[Task requirements] List the lines of this listing that hold the word "sbin".

[Data for review]
-------------------------

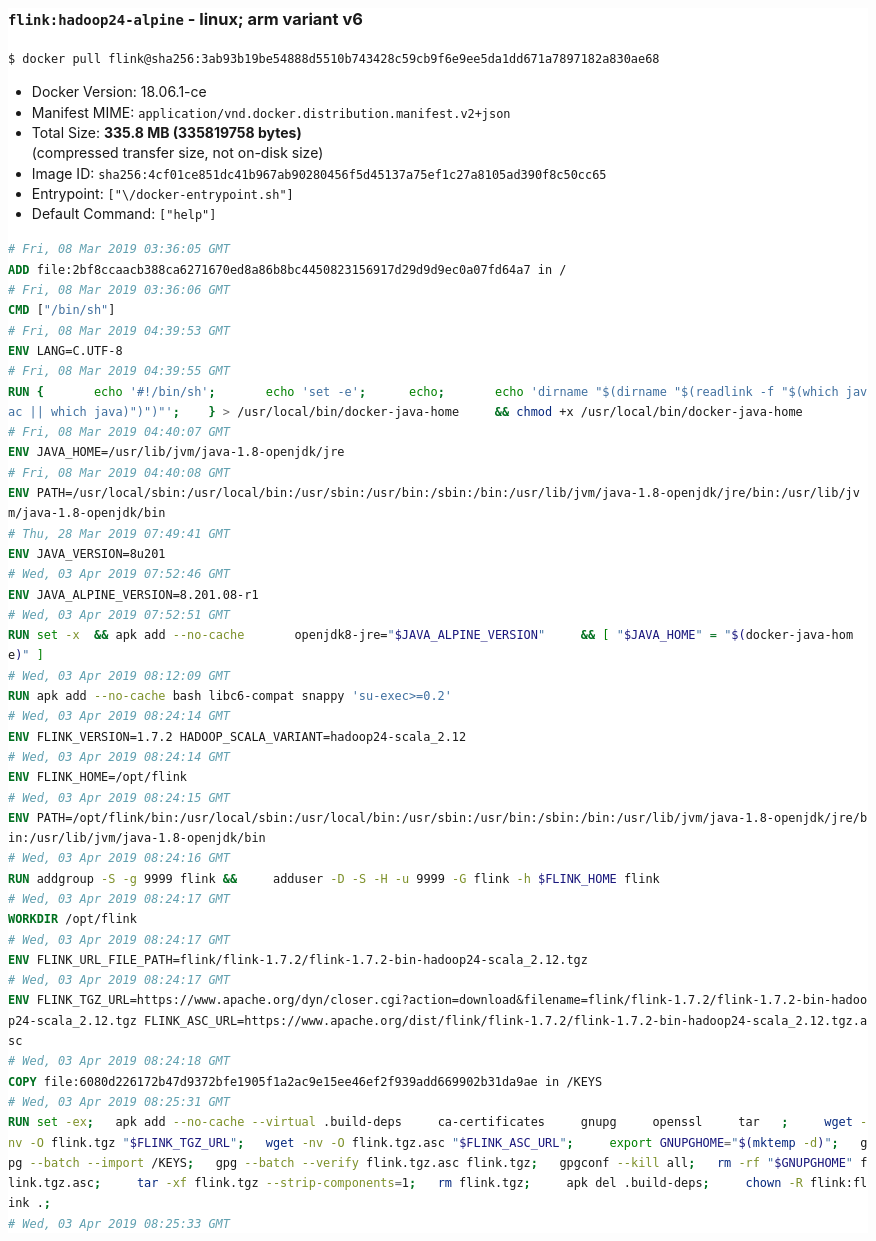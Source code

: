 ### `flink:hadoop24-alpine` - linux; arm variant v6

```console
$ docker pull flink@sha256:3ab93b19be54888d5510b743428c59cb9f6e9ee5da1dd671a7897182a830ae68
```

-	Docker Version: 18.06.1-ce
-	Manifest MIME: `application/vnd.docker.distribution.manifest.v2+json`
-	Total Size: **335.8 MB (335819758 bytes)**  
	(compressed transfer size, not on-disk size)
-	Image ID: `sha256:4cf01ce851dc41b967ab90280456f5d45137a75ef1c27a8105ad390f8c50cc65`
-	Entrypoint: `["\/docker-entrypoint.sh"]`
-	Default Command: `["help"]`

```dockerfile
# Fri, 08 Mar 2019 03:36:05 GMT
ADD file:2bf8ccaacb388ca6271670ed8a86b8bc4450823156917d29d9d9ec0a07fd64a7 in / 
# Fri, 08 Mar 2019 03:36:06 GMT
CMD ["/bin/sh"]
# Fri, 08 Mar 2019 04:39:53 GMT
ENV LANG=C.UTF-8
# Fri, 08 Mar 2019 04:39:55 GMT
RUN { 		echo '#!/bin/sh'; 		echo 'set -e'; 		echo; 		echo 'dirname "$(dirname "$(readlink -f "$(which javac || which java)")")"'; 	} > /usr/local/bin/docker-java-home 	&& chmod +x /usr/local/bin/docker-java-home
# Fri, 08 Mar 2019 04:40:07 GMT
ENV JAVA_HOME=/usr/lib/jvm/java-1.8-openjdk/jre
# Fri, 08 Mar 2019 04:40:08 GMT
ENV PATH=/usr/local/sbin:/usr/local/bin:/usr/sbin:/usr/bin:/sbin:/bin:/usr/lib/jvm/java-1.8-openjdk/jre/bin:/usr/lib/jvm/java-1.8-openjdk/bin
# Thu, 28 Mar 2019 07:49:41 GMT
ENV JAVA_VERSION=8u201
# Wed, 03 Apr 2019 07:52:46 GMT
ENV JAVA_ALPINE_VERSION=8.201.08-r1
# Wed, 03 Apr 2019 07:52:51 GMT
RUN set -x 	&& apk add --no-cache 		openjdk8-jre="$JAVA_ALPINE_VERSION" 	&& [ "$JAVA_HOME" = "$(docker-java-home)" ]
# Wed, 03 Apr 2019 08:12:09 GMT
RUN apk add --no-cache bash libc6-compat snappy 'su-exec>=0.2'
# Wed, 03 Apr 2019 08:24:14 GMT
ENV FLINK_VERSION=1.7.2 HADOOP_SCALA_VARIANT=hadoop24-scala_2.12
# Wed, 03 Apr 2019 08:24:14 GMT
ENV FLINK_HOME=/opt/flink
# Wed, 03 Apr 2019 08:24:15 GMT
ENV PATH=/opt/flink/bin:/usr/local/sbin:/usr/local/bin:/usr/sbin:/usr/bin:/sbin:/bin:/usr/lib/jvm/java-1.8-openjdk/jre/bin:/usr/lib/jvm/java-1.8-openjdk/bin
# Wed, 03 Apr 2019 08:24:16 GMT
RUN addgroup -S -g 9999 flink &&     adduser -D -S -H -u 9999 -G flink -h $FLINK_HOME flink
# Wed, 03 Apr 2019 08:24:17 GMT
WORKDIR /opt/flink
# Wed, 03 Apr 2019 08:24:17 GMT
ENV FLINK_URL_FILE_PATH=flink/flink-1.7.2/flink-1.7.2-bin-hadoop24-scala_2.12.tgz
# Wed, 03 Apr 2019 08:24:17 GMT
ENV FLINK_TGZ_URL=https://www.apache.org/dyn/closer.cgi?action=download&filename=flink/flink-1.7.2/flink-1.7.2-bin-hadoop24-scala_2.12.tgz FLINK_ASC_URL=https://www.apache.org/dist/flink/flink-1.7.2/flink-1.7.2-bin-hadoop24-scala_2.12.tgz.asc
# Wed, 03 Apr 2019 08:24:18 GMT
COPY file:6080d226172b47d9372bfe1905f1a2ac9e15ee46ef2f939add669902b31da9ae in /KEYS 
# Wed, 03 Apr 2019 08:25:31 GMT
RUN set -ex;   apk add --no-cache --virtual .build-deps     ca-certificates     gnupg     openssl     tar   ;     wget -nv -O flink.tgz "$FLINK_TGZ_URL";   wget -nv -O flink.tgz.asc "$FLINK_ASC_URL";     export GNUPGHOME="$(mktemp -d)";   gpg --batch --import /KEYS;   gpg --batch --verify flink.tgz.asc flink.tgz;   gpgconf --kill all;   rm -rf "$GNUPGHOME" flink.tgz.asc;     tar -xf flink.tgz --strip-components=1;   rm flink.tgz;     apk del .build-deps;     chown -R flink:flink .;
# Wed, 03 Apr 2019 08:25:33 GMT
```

-------------------------

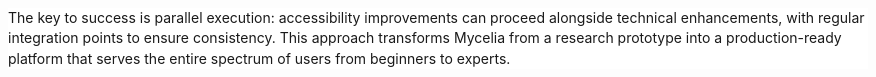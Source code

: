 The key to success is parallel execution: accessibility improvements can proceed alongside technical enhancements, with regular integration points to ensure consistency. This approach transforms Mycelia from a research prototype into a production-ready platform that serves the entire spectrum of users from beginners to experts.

-------------------------

[Solved problem]
ENV PATH=/usr/local/sbin:/usr/local/bin:/usr/sbin:/usr/bin:/sbin:/bin:/usr/lib/jvm/java-1.8-openjdk/jre/bin:/usr/lib/jvm/java-1.8-openjdk/bin
ENV PATH=/opt/flink/bin:/usr/local/sbin:/usr/local/bin:/usr/sbin:/usr/bin:/sbin:/bin:/usr/lib/jvm/java-1.8-openjdk/jre/bin:/usr/lib/jvm/java-1.8-openjdk/bin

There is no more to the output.